2015-10-11 13:22:08さて、考えてみた。 ・戦闘詳報を書いたCL「阿武隈」の乗員が怒りのあまり筆を滑らせた ・敵の所在海面がレイテ湾ではない、本当に狭い湾であると伝えられていた ・戦後の批判者と同様に、レイテ湾の広大さを知らなかった
2015-10-11 13:24:24念のため:西村艦隊に命じられた「スリガオ水道海峡を通過してレイテ湾突入せよ」と言う作戦案を支持するつもりは全く無い。 自軍は狭隘なスリガオ海峡を通過し、広大なレイテ湾で自由に布陣して待てる敵軍へ飛び込むと言う作戦案で、不可解でさえある。

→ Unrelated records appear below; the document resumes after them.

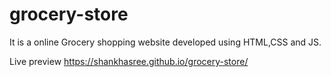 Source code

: # grocery-store
It is a online Grocery shopping website developed using HTML,CSS and JS. 

Live preview
https://shankhasree.github.io/grocery-store/
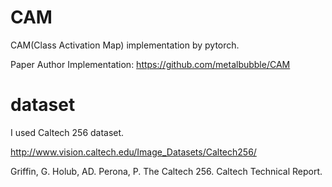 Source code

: # CAM

CAM(Class Activation Map) implementation by pytorch.



Paper Author Implementation: https://github.com/metalbubble/CAM

# dataset
I used Caltech 256 dataset.


http://www.vision.caltech.edu/Image_Datasets/Caltech256/


Griffin, G. Holub, AD. Perona, P. The Caltech 256. Caltech Technical Report.
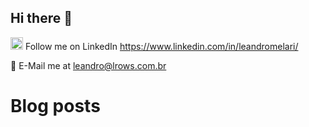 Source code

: ## Hi there 👋

<!--[![LinkedIn](https://raw.githubusercontent.com/FortAwesome/Font-Awesome/6.x/svgs/brands/linkedin.svg)][1]
[![text](https://img.shields.io/badge/LinkedIn-0077B5?style=for-the-badge&logo=linkedin&logoColor=white)](https://www.linkedin.com/in/myprofile)-->
<img src="https://cdn.jsdelivr.net/gh/devicons/devicon@latest/icons/linkedin/linkedin-original.svg" height="20" width="20"/> Follow me on LinkedIn https://www.linkedin.com/in/leandromelari/ 

:email: E-Mail me at [leandro@lrows.com.br](mailto:leandro@lrows.com.br)  
<!--
<img src="https://cdn.jsdelivr.net/gh/devicons/devicon@latest/icons/linkedin/linkedin-original.svg" height="20" width="20"/> Follow me on LinkedIn https://www.linkedin.com/in/leandromelari/
-->
# Blog posts
<!-- BLOG-POST-LIST:START -->
<!-- BLOG-POST-LIST:END -->
<!--
**lmelari/lmelari** is a ✨ _special_ ✨ repository because its `README.md` (this file) appears on your GitHub profile.

Here are some ideas to get you started:

- 🔭 I’m currently working on ...
- 🌱 I’m currently learning ...
- 👯 I’m looking to collaborate on ...
- 🤔 I’m looking for help with ...
- 💬 Ask me about ...
- 📫 How to reach me: ...
- 😄 Pronouns: ...
- ⚡ Fun fact: ...
-->
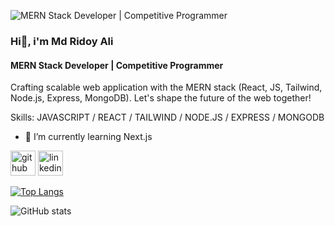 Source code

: ![MERN Stack Developer | Competitive Programmer](https://i.ibb.co/K6hwqJ9/Black-and-Blue-Futuristic-Technology-Banner-Landscape.png)
### Hi👋, i'm Md Ridoy Ali
#### MERN Stack Developer | Competitive Programmer

Crafting scalable web application with the MERN stack (React, JS, Tailwind, Node.js, Express, MongoDB). Let's shape the future of the web together!

Skills:  JAVASCRIPT / REACT / TAILWIND / NODE.JS / EXPRESS / MONGODB

- 🌱 I’m currently learning Next.js 


[<img src='https://cdn.jsdelivr.net/npm/simple-icons@3.0.1/icons/github.svg' alt='github' height='40'>](https://github.com/https://github.com/mdridoyali)  [<img src='https://cdn.jsdelivr.net/npm/simple-icons@3.0.1/icons/linkedin.svg' alt='linkedin' height='40'>](https://www.linkedin.com/in/https://www.linkedin.com/in/md-ridoy-islam-7a3b39280//)  

[![Top Langs](https://github-readme-stats.vercel.app/api/top-langs/?username=https://github.com/mdridoyali)](https://github.com/anuraghazra/github-readme-stats)

![GitHub stats](https://github-readme-stats.vercel.app/api?username=https://github.com/mdridoyali&show_icons=true)  




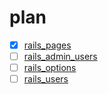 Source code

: # plan
- [x] [rails_pages](https://github.com/afeiship/rails_pages)
- [ ] [rails_admin_users](https://github.com/afeiship/rails_admin_users)
- [ ] [rails_options](https://github.com/afeiship/rails_options)
- [ ] [rails_users](https://github.com/afeiship/rails_users)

2015-10-11 13:27:41もうひとつ考えてみた。可能性の低いものだが……。 「連合艦隊司令部は、レイテ湾の広大さ、スリガオ海峡の狭さを知らずに作戦を立案した」 実際のところ、どうなのだろう?
2015-10-11 13:29:35もちろんレイテキャンペーンでの日本側の行動は全てが「台湾沖航空戦の『戦果』が正しい」と言う幻想に基づいて行われているので、細部の疑問点を検証してifを語ってもあまり意味ない。 しかし、無意味とまでは言えない。
2015-10-11 13:32:01レイテキャンペーンで日本軍は50万人が戦死した。当時の日本人の200人に1人が死亡した。その「細部」にはそれなりの意味がある。
2015-10-11 13:33:24あと、21世紀になっても「栗田艦隊謎の反転」と主張する人がけっこう居る。そういう人はレイテキャンペーンの細部を無意味だとは言わないだろう。そしてまたそういう人へのわかりやすい説明を考える上でも意味があるだろう。
2015-10-11 13:37:09「栗田艦隊謎の反転」説に同調して「反転せずにレイテ湾に突入すべきだった」と言う人に遭遇した場合、私が採っているのは「レイテ湾は関東平野より広い巨大な湾だ」と示すことだ。たいていはこれで通じる。これで通じない人もいて、私はそういう人に対して対話を諦めている。
2015-10-11 13:39:35「レイテ湾は広いよ」と説明して通じる人と言うのは、見た範囲では「サマール島南端を回り込めばすぐにタクロバンのマッカーサー軍が砲戦射程に入る」と誤解している人だった。そう書いている書籍がいくつかあるから、そのどれかを読んだのだろう。
2015-10-11 13:42:44佐藤大輔氏の小説「征途」ではサマール島南端を回り込んだ1YBはすぐにマッカーサー軍を艦砲射撃の射程に捉え、大戦果を上げる。 もちろん「征途」はフィクションなので、話を盛り上げるためならレイテ湾のスケールを実際よりずっと小さくしても構わない。
2015-10-11 13:49:12しかし佐藤大輔氏の戦史エッセイを詠むと、「征途」の描写は作劇上の都合に合わせた設定ではなく佐藤氏自身がレイテ湾の広さを全く知らないことが判る。 興味がある人はブックオフなどで探されると良いだろう。